* Data shown *
┌────────
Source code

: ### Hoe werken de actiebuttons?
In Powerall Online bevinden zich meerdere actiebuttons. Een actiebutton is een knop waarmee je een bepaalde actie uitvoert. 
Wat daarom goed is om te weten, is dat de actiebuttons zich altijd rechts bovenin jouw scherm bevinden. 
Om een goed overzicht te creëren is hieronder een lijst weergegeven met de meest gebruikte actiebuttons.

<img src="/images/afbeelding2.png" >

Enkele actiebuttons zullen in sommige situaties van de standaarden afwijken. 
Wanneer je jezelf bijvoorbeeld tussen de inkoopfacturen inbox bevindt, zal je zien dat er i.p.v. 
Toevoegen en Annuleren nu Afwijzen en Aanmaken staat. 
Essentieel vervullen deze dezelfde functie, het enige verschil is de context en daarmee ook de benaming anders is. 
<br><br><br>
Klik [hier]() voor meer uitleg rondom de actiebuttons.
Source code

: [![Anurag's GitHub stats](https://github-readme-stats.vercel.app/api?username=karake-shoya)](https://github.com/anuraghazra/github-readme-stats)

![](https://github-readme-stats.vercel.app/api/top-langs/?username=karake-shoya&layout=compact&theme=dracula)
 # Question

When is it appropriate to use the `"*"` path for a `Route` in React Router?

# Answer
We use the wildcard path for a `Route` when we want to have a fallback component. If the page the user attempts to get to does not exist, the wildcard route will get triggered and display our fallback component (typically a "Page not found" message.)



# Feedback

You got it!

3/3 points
└────────
┌────────
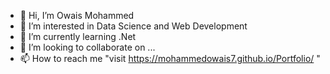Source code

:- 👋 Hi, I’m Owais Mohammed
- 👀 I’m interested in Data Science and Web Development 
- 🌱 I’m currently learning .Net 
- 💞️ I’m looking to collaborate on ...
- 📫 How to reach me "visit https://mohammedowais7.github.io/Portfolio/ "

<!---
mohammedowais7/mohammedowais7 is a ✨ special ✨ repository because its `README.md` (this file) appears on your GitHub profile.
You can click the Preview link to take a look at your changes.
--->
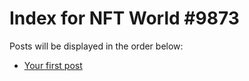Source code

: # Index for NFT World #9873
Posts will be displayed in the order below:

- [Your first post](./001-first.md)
└────────
┌────────
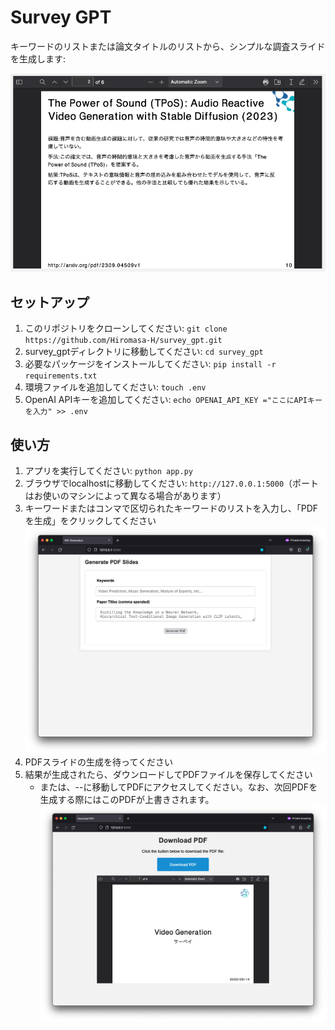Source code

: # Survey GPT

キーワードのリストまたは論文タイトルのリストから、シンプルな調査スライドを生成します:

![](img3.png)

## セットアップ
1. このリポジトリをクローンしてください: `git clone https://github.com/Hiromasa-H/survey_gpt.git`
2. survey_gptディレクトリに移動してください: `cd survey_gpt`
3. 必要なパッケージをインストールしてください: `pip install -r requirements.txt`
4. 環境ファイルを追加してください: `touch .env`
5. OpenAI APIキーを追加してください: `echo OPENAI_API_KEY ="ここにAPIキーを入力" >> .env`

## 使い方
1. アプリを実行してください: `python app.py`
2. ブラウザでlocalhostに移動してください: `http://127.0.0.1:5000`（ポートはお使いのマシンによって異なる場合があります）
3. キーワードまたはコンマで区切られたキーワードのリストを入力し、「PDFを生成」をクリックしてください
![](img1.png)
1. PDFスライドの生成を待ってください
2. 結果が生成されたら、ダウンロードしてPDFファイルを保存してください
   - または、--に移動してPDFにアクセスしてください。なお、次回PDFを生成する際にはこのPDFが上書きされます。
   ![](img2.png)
└────────
* Exercise brief *
Copy every line in the records above that contains the word "https".

* Response to the task *
: [![Anurag's GitHub stats](https://github-readme-stats.vercel.app/api?username=karake-shoya)](https://github.com/anuraghazra/github-readme-stats)
![](https://github-readme-stats.vercel.app/api/top-langs/?username=karake-shoya&layout=compact&theme=dracula)
- 📫 How to reach me "visit https://mohammedowais7.github.io/Portfolio/ "
1. このリポジトリをクローンしてください: `git clone https://github.com/Hiromasa-H/survey_gpt.git`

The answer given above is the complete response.